Product Review: IBM Watson Studio AutoAI

Warning: this content is older than 365 days. It may be out of date and no longer relevant.

Product Review: IBM Watson Studio AutoAI

Today, we’re reviewing IBM Watson Studio’s new AutoAI feature.

FTC Disclosure: My company, Trust Insights, is an IBM Registered Business Partner. We receive compensation for any purchases you make through us from IBM and thus I receive indirect financial benefit.

AutoAI is a type of automated machine learning, which promises to help companies get to working machine learning models faster. How well does it live up to this promise? Watch the video for a full review.

Key features:

  • Regression and classification
  • No code
  • Does basic data science tasks like feature extraction and hyperparameter optimization


  • Limited in the number of models it can choose from
  • Data must be good going in
  • Model can’t be edited yet in a more granular way

Product Review: IBM Watson Studio AutoAI

Can’t see anything? Watch it on YouTube here.

Listen to the audio here:

Download the MP3 audio here.

Machine-Generated Transcript

What follows is an AI-generated transcript. The transcript may contain errors and is not a substitute for watching the video.

In today’s episode we are reviewing the IBM Watson studio new feature called auto AI or auto automated artificial intelligence. Now, before we begin full FTC disclosure is my company trust insights is an IBM registered business partner. We receive compensation for any purchases you make from IBM through US and US I receive indirect financial benefits. So FTC closures disclosures out of the way, auto AI is a type of automated machine learning which promises to help companies get to working artificial intelligence models faster given the data set, instead of the time it takes to go from data cleaning, prep, feature engineering, hyper parameter, optimization, model experimentation, and then to production that can depending on your data set, take a really long time.

By the way, I promises to help companies do that in less time. Now, before we begin, there are both features and disadvantages of this approach. There is even though it can be very manual and tedious, there is some benefit. I’ve actually personally, there’s a ton of benefit to manually editing and cleaning your data set of

and doing the feature engineering because it helps you get to know your data. And so if it’s something as mission critical, at least the first time through, you want to have a human do that after that, absolutely use automated machine learning. And one of the questions that people have had over over the last few months is, you know, will this replace data scientists know, and we’ll talk a bit more about that. But it’s not going to replace data scientists anytime soon. It will help data scientists workload get a little bit easier for the most common types of machine learning models. So let’s get into the environment.

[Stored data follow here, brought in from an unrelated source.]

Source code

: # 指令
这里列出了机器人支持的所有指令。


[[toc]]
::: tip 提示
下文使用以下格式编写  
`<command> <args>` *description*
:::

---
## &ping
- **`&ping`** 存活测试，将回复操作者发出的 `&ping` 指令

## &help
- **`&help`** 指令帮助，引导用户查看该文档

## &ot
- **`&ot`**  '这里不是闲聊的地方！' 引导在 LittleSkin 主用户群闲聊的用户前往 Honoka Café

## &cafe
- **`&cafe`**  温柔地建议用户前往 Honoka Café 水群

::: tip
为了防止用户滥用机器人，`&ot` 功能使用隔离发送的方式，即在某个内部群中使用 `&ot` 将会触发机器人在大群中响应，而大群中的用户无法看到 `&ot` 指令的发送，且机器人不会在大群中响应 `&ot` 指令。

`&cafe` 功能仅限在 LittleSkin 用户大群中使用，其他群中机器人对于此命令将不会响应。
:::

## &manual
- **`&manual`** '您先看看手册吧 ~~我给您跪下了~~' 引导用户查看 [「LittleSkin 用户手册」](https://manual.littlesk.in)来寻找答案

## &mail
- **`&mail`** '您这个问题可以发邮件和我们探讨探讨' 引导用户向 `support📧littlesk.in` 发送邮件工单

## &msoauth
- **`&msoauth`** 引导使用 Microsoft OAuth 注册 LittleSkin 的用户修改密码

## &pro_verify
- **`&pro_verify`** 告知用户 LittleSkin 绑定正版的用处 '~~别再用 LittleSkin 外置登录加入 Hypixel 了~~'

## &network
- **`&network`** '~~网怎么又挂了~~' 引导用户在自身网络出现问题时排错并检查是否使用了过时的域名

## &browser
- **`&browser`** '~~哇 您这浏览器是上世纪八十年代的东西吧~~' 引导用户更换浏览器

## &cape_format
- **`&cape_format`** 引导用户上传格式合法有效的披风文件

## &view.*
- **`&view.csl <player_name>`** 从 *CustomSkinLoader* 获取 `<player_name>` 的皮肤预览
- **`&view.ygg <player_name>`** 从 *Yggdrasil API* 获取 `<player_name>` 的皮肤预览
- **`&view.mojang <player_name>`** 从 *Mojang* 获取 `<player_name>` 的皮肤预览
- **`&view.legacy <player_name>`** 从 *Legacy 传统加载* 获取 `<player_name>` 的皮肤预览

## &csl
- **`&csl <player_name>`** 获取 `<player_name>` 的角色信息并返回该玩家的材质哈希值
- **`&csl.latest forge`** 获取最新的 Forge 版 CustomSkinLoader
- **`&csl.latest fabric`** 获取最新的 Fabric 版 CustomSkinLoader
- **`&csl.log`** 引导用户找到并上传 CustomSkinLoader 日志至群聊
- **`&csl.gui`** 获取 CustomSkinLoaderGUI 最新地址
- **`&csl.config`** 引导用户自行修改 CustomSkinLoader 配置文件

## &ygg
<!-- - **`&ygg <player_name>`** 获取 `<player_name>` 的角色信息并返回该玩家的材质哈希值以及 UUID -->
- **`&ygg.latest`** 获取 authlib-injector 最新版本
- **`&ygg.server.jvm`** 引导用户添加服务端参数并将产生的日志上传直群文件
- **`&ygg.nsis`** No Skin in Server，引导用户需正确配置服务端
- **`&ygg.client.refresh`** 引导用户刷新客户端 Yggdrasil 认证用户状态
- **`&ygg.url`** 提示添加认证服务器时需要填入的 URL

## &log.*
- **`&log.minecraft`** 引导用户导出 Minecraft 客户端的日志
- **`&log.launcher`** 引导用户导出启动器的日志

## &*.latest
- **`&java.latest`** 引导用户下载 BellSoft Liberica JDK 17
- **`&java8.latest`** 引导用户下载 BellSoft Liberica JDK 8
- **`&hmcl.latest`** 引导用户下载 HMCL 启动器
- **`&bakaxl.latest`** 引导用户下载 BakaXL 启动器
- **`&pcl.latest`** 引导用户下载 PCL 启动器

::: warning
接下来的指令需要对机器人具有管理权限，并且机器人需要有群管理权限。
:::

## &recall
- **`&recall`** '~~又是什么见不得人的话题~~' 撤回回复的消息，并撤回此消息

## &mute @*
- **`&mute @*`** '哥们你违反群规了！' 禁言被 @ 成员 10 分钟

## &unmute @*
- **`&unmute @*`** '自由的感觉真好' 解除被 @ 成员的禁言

What we see here is Watson studio, and I’m going to fire up a an auto AI experiment. And we’ll do we’ll call this something auto test something. They’re really exciting.

And our first experiment where you see here, you can add in testing data that we are adding training and data I’m going to throw in, let’s, let’s do some Google Analytics data, right? Google Analytics data is a rich source of information. And it’s something that a lot of marketers have access to. So this is going to be things like users and sessions and balances, and I have goal completion. So that’s what I want.

All the way I’d help me do is help me understand, maybe a little bit better. What gets goal completions for my Google Analytics data?

See, I dropped the data set in and asked me what do you want to predict? What do you want to know more about Of course, I want to know more about goal completions. Now here’s a bit of a landmine in this because

Of the Way goal completions are structured is data set by pages, you know, one or two goals per page. So, auto a, I said, Hey, I think you’re trying to do a multi class classification. I’m actually not. This is again, why you can’t fully replace the data scientists with these software packages, because this is not a classification problem. This is a regression problem.

So choose that I can choose the error metric, which again, if you are a data scientist, these mean a lot to you, if you’re not a data scientist, just go with whatever is recommended.


this is a case where that was not the correct prediction type. So it’s going to run the experiment. And what you’ll see next is if the entire pipeline of what Watson is going to do with this data, it’s going to read it, it’s going to split it into three pieces. Generally speaking, when you’re doing model testing for AI you’re going to do you’re going to split your data into three pieces. 60% of it

Going to give them machine it’s going to try and learn from that and figure out, oh, well, this is your date, I’m going to try and learn what the patterns are, there’s 20% of it is going to be called test data. So once the machine first figures out, okay, I think this and this lead to conversions, it’s going to take the next 20% of the data set and test that, that conclusion out, see if that is is is true or not. And then there’s a third 20%, where it’s going to test the testing of the conclusion. This way, you avoid or you reduce the likelihood of what is called overfitting, where you make a prediction, that’s perfect. But then, when new data comes in, it goes off the rails. So it’s a split the holdout data, read the training data, do its own attempt at cleaning the data as best as it can.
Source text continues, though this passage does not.